Outside of the extra green Element brand, Starwood’s online sustainability resource centre ensures its operators have easy access to environmental policies and allows staff to track progress and create reports. Each hotel has its own dedicated green champion — a position that can fall to anyone within the hotel staff who’s passionate about the environment—who fosters awareness and helps drive change. Every hotel can customize meetings for guests to make them as green as possible, with options such as electronic pre-meeting “paperwork” and opting for china rather than disposable plates.
Hotel operators also engage guests with events such as Earth Hour, which was recently marked with a voluntary electricity shutdown March 26 at 8:30 p.m. “We had a candlelight check-in, and our restaurants served organic fresh foods. We encouraged guests to turn off their lights and come down to the lobby where we had activities and acoustic entertainment. We want to let people know this can be fun,” Bauchner says.

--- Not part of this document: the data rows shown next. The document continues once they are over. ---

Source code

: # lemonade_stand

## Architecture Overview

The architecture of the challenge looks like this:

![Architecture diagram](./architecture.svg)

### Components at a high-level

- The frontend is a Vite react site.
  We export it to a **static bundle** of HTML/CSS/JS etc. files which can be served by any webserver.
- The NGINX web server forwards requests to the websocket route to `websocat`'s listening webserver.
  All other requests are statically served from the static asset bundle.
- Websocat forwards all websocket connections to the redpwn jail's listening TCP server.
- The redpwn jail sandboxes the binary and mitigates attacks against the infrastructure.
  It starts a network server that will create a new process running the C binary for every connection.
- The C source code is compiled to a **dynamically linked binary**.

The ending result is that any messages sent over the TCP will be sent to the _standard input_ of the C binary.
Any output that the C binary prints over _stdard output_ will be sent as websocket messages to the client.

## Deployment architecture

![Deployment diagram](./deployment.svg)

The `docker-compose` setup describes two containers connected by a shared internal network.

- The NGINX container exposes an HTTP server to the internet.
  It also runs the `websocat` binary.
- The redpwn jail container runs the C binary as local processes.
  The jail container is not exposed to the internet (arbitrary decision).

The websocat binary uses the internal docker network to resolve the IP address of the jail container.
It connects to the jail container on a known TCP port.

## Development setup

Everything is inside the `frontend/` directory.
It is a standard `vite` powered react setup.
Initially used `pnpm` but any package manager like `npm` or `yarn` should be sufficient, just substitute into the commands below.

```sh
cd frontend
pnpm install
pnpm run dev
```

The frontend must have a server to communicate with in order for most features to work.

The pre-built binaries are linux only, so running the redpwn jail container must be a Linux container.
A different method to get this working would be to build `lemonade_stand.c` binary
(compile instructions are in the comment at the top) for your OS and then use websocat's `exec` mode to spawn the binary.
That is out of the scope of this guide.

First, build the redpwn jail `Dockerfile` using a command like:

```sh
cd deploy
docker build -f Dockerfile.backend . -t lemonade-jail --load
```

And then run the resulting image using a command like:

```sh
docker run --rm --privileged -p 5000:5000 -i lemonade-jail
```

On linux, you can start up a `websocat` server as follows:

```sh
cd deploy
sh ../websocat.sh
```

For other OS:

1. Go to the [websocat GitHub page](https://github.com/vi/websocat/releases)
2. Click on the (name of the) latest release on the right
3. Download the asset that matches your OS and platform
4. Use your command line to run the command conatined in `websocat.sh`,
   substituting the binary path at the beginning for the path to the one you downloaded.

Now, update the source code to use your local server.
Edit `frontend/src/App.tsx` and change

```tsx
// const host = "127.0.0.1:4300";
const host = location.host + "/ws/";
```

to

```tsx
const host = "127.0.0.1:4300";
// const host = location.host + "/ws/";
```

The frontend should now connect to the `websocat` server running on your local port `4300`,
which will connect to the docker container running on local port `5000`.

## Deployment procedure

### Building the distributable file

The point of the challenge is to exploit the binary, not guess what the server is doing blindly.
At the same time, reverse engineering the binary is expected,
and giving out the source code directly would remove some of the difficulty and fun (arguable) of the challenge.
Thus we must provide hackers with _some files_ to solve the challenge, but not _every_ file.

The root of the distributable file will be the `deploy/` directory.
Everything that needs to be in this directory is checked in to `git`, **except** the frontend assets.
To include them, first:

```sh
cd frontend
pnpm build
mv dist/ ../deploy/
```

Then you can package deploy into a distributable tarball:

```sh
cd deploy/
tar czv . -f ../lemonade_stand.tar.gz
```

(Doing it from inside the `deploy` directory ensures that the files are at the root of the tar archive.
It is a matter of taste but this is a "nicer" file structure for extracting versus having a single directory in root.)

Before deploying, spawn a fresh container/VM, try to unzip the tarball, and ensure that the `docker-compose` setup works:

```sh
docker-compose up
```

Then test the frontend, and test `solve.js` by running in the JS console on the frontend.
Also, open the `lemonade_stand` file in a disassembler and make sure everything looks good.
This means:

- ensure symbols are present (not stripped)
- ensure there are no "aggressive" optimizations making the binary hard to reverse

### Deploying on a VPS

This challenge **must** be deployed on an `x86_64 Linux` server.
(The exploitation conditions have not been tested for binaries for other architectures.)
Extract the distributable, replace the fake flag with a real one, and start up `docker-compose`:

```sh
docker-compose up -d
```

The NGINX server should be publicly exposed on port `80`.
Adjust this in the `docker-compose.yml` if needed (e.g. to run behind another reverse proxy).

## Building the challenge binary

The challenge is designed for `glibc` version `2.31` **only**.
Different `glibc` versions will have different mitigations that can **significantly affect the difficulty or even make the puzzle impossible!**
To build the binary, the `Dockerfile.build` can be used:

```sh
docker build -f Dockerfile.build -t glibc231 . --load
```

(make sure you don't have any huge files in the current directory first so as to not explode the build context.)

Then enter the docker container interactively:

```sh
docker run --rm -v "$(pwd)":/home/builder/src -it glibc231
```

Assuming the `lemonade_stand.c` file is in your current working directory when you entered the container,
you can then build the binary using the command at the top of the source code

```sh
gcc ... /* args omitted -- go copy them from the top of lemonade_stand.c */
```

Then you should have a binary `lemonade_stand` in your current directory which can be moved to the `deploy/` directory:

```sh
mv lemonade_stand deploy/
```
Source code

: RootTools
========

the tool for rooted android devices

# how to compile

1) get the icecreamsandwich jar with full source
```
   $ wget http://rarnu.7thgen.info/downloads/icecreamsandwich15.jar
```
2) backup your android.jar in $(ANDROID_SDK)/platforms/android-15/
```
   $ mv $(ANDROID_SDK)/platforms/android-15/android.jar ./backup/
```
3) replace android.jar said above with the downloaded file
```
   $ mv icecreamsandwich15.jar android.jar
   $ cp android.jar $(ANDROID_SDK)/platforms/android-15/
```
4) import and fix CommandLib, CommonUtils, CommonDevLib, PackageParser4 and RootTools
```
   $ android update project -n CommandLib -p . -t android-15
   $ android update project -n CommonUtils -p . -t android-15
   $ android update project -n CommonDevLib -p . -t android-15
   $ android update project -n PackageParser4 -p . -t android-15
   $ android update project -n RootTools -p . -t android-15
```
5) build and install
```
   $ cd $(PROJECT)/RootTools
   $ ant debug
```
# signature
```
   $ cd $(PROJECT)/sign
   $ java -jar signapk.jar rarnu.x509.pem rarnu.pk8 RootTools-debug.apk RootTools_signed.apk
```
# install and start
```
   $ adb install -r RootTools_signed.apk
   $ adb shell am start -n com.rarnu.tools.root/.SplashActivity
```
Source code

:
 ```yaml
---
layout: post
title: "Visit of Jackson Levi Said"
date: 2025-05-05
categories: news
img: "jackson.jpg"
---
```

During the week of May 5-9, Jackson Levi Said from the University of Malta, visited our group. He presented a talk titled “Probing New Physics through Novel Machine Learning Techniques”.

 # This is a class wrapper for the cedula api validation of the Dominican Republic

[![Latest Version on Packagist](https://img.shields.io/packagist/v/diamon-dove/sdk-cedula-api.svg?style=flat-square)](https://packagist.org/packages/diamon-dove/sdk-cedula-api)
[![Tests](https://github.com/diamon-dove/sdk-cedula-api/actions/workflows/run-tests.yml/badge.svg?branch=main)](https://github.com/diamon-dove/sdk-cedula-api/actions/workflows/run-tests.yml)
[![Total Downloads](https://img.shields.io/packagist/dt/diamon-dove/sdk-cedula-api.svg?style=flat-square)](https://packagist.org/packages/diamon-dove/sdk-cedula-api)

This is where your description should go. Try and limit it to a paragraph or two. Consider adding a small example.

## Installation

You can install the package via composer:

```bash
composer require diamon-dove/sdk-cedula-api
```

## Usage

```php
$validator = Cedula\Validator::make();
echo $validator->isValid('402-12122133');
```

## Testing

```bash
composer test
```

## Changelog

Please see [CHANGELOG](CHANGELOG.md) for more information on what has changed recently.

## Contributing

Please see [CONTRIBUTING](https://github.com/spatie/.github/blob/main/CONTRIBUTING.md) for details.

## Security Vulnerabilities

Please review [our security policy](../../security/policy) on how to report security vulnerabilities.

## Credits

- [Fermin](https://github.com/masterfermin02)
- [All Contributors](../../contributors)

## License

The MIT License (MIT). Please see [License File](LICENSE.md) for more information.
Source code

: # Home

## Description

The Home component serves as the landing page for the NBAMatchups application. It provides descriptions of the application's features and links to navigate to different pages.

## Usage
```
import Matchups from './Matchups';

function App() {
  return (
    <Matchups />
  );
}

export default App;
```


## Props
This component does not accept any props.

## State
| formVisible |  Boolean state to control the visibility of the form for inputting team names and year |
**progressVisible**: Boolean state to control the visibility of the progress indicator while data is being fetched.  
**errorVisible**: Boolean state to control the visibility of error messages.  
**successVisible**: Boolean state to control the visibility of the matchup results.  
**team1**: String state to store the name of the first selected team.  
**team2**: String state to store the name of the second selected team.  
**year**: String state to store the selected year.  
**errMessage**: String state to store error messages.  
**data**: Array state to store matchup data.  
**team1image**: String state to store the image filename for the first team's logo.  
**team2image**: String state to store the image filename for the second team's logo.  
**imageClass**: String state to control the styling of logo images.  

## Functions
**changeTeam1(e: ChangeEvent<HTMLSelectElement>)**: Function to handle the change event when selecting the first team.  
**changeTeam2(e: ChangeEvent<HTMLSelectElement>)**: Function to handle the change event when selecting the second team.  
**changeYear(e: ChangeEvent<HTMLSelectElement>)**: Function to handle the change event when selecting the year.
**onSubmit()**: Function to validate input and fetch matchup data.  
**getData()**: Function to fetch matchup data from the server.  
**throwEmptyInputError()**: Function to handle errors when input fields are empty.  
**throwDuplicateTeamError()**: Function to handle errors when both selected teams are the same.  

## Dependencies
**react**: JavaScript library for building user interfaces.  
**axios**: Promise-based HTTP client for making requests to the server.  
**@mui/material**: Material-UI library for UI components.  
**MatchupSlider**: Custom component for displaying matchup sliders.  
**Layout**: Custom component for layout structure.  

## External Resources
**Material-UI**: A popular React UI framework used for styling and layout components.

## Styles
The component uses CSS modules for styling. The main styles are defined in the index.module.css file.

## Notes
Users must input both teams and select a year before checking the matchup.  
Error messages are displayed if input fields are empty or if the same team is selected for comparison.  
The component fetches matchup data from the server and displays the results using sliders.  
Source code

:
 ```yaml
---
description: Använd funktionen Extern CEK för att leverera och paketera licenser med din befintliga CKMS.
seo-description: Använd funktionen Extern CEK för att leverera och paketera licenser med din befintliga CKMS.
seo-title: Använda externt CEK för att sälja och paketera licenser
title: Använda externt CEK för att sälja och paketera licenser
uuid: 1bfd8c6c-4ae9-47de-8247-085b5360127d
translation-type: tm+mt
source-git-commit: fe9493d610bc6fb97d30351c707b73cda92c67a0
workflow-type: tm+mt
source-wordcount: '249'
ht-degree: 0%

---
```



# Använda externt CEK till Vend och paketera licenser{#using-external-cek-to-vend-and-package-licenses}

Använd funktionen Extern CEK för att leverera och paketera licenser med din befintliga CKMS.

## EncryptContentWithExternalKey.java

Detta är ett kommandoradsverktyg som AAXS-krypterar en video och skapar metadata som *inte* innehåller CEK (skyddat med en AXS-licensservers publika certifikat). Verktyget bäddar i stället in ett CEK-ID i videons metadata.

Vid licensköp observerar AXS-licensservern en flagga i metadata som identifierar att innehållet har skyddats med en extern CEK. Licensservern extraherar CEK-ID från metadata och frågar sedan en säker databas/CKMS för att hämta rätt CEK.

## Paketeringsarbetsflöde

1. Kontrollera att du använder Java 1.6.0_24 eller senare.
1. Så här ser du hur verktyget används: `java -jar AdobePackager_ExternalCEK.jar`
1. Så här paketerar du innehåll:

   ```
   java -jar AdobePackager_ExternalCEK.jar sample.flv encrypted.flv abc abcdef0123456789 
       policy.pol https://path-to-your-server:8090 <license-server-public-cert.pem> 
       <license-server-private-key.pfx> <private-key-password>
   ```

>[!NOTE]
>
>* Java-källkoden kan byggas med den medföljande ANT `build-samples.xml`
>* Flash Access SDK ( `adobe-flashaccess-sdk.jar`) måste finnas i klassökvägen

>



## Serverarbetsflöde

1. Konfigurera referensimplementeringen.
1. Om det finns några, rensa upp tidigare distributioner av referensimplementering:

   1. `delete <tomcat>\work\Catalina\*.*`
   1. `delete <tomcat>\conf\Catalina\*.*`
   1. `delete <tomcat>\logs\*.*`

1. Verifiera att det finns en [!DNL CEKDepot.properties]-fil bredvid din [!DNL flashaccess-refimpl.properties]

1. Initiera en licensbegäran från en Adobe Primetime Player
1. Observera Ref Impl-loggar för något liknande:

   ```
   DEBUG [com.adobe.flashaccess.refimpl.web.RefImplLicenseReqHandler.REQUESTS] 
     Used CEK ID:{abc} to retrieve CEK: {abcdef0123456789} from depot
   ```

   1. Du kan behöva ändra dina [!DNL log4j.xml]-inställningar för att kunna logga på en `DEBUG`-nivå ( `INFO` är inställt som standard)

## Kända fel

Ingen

Being eco-conscious can be fun, but not all folks are environmentalists, and Bauchner notes that while enviro-initiatives are important, enriching the guest experience is a Starwood priority. The company works hard to keep sustainability and economic feasibility in check. In June 2010, it was announced Starwood would commit to a 30-per-cent reduction in energy use and a 20-per-cent decrease in water consumption by 2020. “Soon, being green won’t be an extra, and we’re going to be ready for when it’s a must-have,” says Bauchner “More and more people are expressing concern for the environment and looking for a purpose in every brand they purchase. We want our brand to be meaningful.”
Certainly, some hoteliers are leery of the costs associated with raising the green quotient, but as long as raw energy costs continue to increase, striving to conserve will only benefit the bottom line. But, if you’re having a tough time sorting through the clutter of environmental options, try a little mind-clearing tai chi.